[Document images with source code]
+ + + + + + +

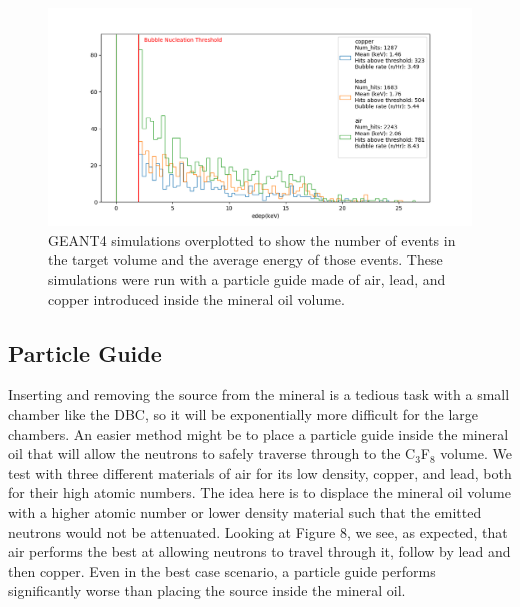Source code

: \documentclass[%
12pt,
twoside,
reprint,
amsmath,amssymb,
aps,
]{article}
\begin{document}
	\begin{figure}[!b]
		\includegraphics[scale = 0.6, center]{Images/particle_guide_normalized.png}
		\caption{\label{tab:table-name} GEANT4 simulations overplotted to show the number of events in the target volume and the average energy of those events. These simulations were run with a particle guide made of air, lead, and copper introduced inside the mineral oil volume.}
	\end{figure}
	
	\subsection{Particle Guide}
	\par Inserting and removing the source from the mineral is a tedious task with a small chamber like the DBC, so it will be exponentially more difficult for the large chambers. An easier method might be to place a particle guide inside the mineral oil that will allow the neutrons to safely traverse through to the C$_{3}$F$_{8}$ volume. We test with three different materials of air for its low density, copper, and lead, both for their high atomic numbers. The idea here is to displace the mineral oil volume with a higher atomic number or lower density material such that the emitted neutrons would not be attenuated. Looking at Figure 8, we see, as expected, that air performs the best at allowing neutrons to travel through it, follow by lead and then copper. Even in the best case scenario, a particle guide performs significantly worse than placing the source inside the mineral oil.
\end{document}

+ + + + + + +

Exercise goal: Print all entries exactly, without images.

Response below:
Source code

: \documentclass[%
12pt,
twoside,
reprint,
amsmath,amssymb,
aps,
]{article}
\begin{document}
	\begin{figure}[!b]
		\includegraphics[scale = 0.6, center]{Images/particle_guide_normalized.png}
		\caption{\label{tab:table-name} GEANT4 simulations overplotted to show the number of events in the target volume and the average energy of those events. These simulations were run with a particle guide made of air, lead, and copper introduced inside the mineral oil volume.}
	\end{figure}
	
	\subsection{Particle Guide}
	\par Inserting and removing the source from the mineral is a tedious task with a small chamber like the DBC, so it will be exponentially more difficult for the large chambers. An easier method might be to place a particle guide inside the mineral oil that will allow the neutrons to safely traverse through to the C$_{3}$F$_{8}$ volume. We test with three different materials of air for its low density, copper, and lead, both for their high atomic numbers. The idea here is to displace the mineral oil volume with a higher atomic number or lower density material such that the emitted neutrons would not be attenuated. Looking at Figure 8, we see, as expected, that air performs the best at allowing neutrons to travel through it, follow by lead and then copper. Even in the best case scenario, a particle guide performs significantly worse than placing the source inside the mineral oil.
\end{document}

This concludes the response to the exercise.